* What to do:
Among the entries below, please show each line that carries the word "holfour".

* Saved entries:
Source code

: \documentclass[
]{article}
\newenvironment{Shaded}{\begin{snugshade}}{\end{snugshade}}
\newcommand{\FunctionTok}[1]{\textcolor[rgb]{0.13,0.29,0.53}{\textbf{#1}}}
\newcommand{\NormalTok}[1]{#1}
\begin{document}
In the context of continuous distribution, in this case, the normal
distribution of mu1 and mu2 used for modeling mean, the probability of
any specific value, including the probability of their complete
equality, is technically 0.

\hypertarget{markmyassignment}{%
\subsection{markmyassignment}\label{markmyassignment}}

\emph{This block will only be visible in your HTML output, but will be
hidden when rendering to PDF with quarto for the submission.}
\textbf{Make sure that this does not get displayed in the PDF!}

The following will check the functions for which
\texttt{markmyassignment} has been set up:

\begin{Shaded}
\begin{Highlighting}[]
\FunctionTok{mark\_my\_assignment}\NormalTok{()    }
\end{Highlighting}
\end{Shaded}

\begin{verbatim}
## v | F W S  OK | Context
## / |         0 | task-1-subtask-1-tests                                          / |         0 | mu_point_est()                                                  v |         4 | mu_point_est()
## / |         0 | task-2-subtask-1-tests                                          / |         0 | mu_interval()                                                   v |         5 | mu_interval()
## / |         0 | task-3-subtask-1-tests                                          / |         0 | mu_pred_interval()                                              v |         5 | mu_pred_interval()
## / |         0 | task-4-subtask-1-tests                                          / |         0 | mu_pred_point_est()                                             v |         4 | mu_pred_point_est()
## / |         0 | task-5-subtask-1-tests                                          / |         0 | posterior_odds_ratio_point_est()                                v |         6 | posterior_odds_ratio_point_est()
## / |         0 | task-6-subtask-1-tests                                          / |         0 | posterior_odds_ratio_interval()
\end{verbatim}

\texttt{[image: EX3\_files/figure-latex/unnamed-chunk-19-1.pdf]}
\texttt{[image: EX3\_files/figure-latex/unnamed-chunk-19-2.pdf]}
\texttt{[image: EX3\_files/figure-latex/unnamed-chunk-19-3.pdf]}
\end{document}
---
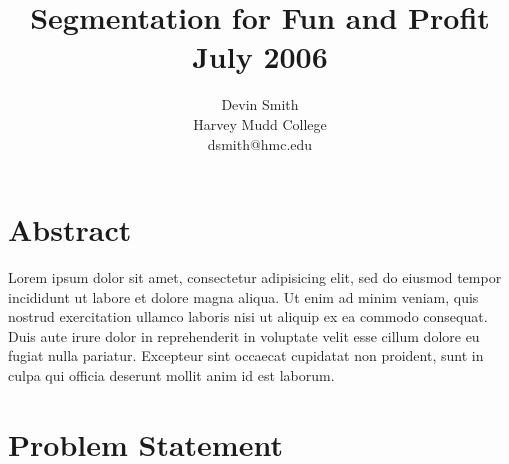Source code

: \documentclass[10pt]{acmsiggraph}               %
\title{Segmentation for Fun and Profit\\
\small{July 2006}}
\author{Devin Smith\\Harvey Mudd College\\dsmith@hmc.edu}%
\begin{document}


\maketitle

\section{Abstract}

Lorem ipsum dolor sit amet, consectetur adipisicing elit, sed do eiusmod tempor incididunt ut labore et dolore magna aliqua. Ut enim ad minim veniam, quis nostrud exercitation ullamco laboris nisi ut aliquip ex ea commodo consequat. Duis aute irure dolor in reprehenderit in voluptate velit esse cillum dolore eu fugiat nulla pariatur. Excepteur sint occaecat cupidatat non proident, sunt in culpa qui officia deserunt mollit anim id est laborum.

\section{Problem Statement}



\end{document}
---
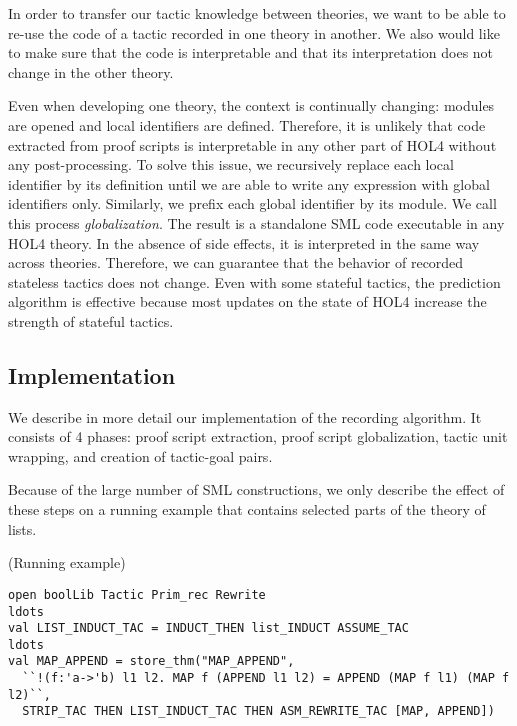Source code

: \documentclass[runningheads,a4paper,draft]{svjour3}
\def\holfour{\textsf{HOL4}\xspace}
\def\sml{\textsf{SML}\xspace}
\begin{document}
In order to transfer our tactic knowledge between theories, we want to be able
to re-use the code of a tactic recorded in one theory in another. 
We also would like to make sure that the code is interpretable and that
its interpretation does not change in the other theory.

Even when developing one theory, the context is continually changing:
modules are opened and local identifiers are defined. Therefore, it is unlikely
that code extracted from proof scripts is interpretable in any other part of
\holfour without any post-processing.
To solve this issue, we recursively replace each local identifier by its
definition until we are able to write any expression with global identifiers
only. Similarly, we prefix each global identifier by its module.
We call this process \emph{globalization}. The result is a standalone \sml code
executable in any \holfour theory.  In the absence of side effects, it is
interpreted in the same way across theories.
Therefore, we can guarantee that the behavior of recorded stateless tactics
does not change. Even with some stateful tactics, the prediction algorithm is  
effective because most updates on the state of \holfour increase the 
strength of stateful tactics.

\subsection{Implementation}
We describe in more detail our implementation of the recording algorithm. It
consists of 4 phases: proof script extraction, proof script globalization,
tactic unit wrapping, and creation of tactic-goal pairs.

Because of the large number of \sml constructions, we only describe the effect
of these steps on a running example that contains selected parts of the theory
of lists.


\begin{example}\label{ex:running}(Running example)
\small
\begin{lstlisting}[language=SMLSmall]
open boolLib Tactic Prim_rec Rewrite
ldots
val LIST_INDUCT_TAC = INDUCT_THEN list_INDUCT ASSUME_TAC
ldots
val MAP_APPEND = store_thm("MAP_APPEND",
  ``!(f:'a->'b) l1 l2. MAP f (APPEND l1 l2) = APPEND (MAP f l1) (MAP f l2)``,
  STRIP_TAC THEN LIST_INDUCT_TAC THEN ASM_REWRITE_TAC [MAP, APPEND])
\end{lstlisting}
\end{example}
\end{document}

* Task response:
\def\holfour{\textsf{HOL4}\xspace}
\holfour without any post-processing.
executable in any \holfour theory.  In the absence of side effects, it is
effective because most updates on the state of \holfour increase the 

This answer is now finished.